* Required work:
Check every line of the entries for the string "значения" and return the ones that contain it.

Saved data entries
=== Section Start ===

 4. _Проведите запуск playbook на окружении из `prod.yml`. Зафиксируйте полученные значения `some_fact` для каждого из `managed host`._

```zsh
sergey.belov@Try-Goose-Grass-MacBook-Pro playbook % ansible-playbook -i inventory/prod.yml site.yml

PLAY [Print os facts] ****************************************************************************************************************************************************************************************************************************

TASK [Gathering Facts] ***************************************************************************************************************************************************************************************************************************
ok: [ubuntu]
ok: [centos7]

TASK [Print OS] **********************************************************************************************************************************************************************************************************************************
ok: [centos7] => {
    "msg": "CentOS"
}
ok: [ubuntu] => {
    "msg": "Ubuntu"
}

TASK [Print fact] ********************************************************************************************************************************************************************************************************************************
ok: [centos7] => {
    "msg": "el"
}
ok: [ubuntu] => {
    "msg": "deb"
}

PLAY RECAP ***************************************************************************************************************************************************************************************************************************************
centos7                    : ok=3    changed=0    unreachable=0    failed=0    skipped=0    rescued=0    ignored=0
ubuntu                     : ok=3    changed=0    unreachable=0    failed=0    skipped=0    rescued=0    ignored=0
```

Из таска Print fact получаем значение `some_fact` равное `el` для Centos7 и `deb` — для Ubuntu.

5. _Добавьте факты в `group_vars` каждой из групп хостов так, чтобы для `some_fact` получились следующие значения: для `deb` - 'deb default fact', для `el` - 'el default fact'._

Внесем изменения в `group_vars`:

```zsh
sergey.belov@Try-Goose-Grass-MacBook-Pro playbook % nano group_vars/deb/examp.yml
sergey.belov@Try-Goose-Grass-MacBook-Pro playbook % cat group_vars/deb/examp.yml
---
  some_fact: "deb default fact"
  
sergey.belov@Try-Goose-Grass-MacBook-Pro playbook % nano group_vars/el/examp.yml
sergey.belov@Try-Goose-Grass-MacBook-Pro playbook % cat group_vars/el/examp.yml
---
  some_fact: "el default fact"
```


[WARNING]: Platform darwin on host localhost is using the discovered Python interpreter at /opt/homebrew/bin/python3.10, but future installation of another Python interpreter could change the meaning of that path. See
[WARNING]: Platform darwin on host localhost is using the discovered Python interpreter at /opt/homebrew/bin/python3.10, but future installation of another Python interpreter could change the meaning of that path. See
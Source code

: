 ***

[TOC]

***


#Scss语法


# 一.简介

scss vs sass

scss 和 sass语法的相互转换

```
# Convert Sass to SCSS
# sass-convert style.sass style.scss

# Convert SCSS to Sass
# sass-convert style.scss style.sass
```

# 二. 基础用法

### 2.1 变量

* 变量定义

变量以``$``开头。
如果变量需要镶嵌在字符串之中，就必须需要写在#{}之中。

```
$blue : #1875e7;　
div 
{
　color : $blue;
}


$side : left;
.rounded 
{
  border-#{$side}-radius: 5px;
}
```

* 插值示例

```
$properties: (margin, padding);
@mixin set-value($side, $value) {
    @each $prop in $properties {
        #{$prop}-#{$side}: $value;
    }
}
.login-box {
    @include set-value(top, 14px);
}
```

=== Section End ===

* Reply to the exercise:
 4. _Проведите запуск playbook на окружении из `prod.yml`. Зафиксируйте полученные значения `some_fact` для каждого из `managed host`._
5. _Добавьте факты в `group_vars` каждой из групп хостов так, чтобы для `some_fact` получились следующие значения: для `deb` - 'deb default fact', для `el` - 'el default fact'._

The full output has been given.